→ DATA FOR THIS EXERCISE:
○ ○ ○ ○

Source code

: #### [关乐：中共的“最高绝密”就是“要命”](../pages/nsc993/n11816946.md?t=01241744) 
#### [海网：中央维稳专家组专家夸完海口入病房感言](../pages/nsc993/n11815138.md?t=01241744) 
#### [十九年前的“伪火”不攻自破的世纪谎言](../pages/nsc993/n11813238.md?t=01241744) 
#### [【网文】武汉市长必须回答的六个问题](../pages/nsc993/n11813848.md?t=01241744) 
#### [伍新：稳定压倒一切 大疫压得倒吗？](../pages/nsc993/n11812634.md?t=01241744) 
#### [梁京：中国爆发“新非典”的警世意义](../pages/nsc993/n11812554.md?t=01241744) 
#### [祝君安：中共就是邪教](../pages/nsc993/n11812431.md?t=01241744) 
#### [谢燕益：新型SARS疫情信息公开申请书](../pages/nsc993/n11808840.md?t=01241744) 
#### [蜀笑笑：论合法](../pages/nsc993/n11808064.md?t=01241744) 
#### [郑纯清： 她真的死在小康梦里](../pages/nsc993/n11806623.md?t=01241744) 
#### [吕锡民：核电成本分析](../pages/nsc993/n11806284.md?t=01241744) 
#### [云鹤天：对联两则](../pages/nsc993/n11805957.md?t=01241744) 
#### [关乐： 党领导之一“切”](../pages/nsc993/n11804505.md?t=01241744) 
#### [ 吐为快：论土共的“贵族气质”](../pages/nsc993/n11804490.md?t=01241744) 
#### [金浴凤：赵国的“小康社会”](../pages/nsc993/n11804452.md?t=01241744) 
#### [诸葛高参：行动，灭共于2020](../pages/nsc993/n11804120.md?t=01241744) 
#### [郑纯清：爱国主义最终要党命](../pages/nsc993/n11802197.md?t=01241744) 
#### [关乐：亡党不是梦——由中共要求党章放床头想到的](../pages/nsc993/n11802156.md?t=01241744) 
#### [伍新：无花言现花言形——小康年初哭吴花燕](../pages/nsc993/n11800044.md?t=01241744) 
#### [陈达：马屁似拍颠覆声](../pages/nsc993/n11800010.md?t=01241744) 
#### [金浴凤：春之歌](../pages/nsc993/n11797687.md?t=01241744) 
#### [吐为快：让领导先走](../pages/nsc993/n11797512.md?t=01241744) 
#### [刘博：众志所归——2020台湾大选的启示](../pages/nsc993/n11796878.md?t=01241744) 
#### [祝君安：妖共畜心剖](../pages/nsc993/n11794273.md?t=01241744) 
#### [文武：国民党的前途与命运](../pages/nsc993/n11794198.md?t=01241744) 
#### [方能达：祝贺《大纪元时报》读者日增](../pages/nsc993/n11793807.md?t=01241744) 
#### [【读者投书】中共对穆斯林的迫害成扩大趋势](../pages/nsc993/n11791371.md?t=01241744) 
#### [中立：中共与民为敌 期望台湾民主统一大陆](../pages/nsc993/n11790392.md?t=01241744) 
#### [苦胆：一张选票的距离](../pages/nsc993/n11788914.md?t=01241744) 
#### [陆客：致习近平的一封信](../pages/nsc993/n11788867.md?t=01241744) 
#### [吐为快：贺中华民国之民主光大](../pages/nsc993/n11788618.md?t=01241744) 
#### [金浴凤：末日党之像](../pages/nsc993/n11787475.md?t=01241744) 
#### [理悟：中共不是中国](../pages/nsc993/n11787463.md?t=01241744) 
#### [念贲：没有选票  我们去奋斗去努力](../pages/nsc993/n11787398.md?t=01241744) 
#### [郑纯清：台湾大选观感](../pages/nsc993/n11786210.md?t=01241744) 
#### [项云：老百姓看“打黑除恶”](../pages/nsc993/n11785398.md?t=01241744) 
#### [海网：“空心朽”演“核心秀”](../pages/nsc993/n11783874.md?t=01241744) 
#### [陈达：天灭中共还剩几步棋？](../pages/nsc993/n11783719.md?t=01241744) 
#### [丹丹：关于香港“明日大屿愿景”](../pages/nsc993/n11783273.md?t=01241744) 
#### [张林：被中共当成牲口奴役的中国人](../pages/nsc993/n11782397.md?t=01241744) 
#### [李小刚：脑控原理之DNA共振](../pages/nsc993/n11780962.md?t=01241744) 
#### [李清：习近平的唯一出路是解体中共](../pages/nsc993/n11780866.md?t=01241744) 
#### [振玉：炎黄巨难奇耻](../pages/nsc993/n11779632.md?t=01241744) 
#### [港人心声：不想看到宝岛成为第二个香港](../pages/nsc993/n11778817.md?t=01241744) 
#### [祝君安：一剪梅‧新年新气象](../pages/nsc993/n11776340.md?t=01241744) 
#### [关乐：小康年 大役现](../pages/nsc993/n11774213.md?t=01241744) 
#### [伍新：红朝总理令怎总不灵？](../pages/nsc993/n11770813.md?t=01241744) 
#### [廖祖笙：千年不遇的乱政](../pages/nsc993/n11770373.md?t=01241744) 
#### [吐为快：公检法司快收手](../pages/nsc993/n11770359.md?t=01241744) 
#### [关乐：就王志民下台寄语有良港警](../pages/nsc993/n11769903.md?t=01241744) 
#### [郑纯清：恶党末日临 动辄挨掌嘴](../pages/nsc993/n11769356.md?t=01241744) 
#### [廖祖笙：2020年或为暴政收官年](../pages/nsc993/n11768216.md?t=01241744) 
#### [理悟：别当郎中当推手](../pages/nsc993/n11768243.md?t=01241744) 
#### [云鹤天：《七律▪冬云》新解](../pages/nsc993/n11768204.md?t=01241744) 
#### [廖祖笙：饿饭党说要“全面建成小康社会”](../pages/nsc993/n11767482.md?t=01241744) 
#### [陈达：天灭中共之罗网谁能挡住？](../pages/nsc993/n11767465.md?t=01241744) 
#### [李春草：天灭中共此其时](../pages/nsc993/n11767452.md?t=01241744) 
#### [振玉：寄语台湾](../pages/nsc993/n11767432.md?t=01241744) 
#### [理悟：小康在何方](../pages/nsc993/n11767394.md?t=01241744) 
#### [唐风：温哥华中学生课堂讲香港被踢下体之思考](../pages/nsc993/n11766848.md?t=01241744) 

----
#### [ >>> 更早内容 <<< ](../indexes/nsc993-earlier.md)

○ ○ ○ ○

→ ABOUT THIS TASK:
The whole of the data must be given back word for word.

→ WRITTEN RESPONSE:
Source code

: #### [关乐：中共的“最高绝密”就是“要命”](../pages/nsc993/n11816946.md?t=01241744) 
#### [海网：中央维稳专家组专家夸完海口入病房感言](../pages/nsc993/n11815138.md?t=01241744) 
#### [十九年前的“伪火”不攻自破的世纪谎言](../pages/nsc993/n11813238.md?t=01241744) 
#### [【网文】武汉市长必须回答的六个问题](../pages/nsc993/n11813848.md?t=01241744) 
#### [伍新：稳定压倒一切 大疫压得倒吗？](../pages/nsc993/n11812634.md?t=01241744) 
#### [梁京：中国爆发“新非典”的警世意义](../pages/nsc993/n11812554.md?t=01241744) 
#### [祝君安：中共就是邪教](../pages/nsc993/n11812431.md?t=01241744) 
#### [谢燕益：新型SARS疫情信息公开申请书](../pages/nsc993/n11808840.md?t=01241744) 
#### [蜀笑笑：论合法](../pages/nsc993/n11808064.md?t=01241744) 
#### [郑纯清： 她真的死在小康梦里](../pages/nsc993/n11806623.md?t=01241744) 
#### [吕锡民：核电成本分析](../pages/nsc993/n11806284.md?t=01241744) 
#### [云鹤天：对联两则](../pages/nsc993/n11805957.md?t=01241744) 
#### [关乐： 党领导之一“切”](../pages/nsc993/n11804505.md?t=01241744) 
#### [ 吐为快：论土共的“贵族气质”](../pages/nsc993/n11804490.md?t=01241744) 
#### [金浴凤：赵国的“小康社会”](../pages/nsc993/n11804452.md?t=01241744) 
#### [诸葛高参：行动，灭共于2020](../pages/nsc993/n11804120.md?t=01241744) 
#### [郑纯清：爱国主义最终要党命](../pages/nsc993/n11802197.md?t=01241744) 
#### [关乐：亡党不是梦——由中共要求党章放床头想到的](../pages/nsc993/n11802156.md?t=01241744) 
#### [伍新：无花言现花言形——小康年初哭吴花燕](../pages/nsc993/n11800044.md?t=01241744) 
#### [陈达：马屁似拍颠覆声](../pages/nsc993/n11800010.md?t=01241744) 
#### [金浴凤：春之歌](../pages/nsc993/n11797687.md?t=01241744) 
#### [吐为快：让领导先走](../pages/nsc993/n11797512.md?t=01241744) 
#### [刘博：众志所归——2020台湾大选的启示](../pages/nsc993/n11796878.md?t=01241744) 
#### [祝君安：妖共畜心剖](../pages/nsc993/n11794273.md?t=01241744) 
#### [文武：国民党的前途与命运](../pages/nsc993/n11794198.md?t=01241744) 
#### [方能达：祝贺《大纪元时报》读者日增](../pages/nsc993/n11793807.md?t=01241744) 
#### [【读者投书】中共对穆斯林的迫害成扩大趋势](../pages/nsc993/n11791371.md?t=01241744) 
#### [中立：中共与民为敌 期望台湾民主统一大陆](../pages/nsc993/n11790392.md?t=01241744) 
#### [苦胆：一张选票的距离](../pages/nsc993/n11788914.md?t=01241744) 
#### [陆客：致习近平的一封信](../pages/nsc993/n11788867.md?t=01241744) 
#### [吐为快：贺中华民国之民主光大](../pages/nsc993/n11788618.md?t=01241744) 
#### [金浴凤：末日党之像](../pages/nsc993/n11787475.md?t=01241744) 
#### [理悟：中共不是中国](../pages/nsc993/n11787463.md?t=01241744) 
#### [念贲：没有选票  我们去奋斗去努力](../pages/nsc993/n11787398.md?t=01241744) 
#### [郑纯清：台湾大选观感](../pages/nsc993/n11786210.md?t=01241744) 
#### [项云：老百姓看“打黑除恶”](../pages/nsc993/n11785398.md?t=01241744) 
#### [海网：“空心朽”演“核心秀”](../pages/nsc993/n11783874.md?t=01241744) 
#### [陈达：天灭中共还剩几步棋？](../pages/nsc993/n11783719.md?t=01241744) 
#### [丹丹：关于香港“明日大屿愿景”](../pages/nsc993/n11783273.md?t=01241744) 
#### [张林：被中共当成牲口奴役的中国人](../pages/nsc993/n11782397.md?t=01241744) 
#### [李小刚：脑控原理之DNA共振](../pages/nsc993/n11780962.md?t=01241744) 
#### [李清：习近平的唯一出路是解体中共](../pages/nsc993/n11780866.md?t=01241744) 
#### [振玉：炎黄巨难奇耻](../pages/nsc993/n11779632.md?t=01241744) 
#### [港人心声：不想看到宝岛成为第二个香港](../pages/nsc993/n11778817.md?t=01241744) 
#### [祝君安：一剪梅‧新年新气象](../pages/nsc993/n11776340.md?t=01241744) 
#### [关乐：小康年 大役现](../pages/nsc993/n11774213.md?t=01241744) 
#### [伍新：红朝总理令怎总不灵？](../pages/nsc993/n11770813.md?t=01241744) 
#### [廖祖笙：千年不遇的乱政](../pages/nsc993/n11770373.md?t=01241744) 
#### [吐为快：公检法司快收手](../pages/nsc993/n11770359.md?t=01241744) 
#### [关乐：就王志民下台寄语有良港警](../pages/nsc993/n11769903.md?t=01241744) 
#### [郑纯清：恶党末日临 动辄挨掌嘴](../pages/nsc993/n11769356.md?t=01241744) 
#### [廖祖笙：2020年或为暴政收官年](../pages/nsc993/n11768216.md?t=01241744) 
#### [理悟：别当郎中当推手](../pages/nsc993/n11768243.md?t=01241744) 
#### [云鹤天：《七律▪冬云》新解](../pages/nsc993/n11768204.md?t=01241744) 
#### [廖祖笙：饿饭党说要“全面建成小康社会”](../pages/nsc993/n11767482.md?t=01241744) 
#### [陈达：天灭中共之罗网谁能挡住？](../pages/nsc993/n11767465.md?t=01241744) 
#### [李春草：天灭中共此其时](../pages/nsc993/n11767452.md?t=01241744) 
#### [振玉：寄语台湾](../pages/nsc993/n11767432.md?t=01241744) 
#### [理悟：小康在何方](../pages/nsc993/n11767394.md?t=01241744) 
#### [唐风：温哥华中学生课堂讲香港被踢下体之思考](../pages/nsc993/n11766848.md?t=01241744) 

----
#### [ >>> 更早内容 <<< ](../indexes/nsc993-earlier.md)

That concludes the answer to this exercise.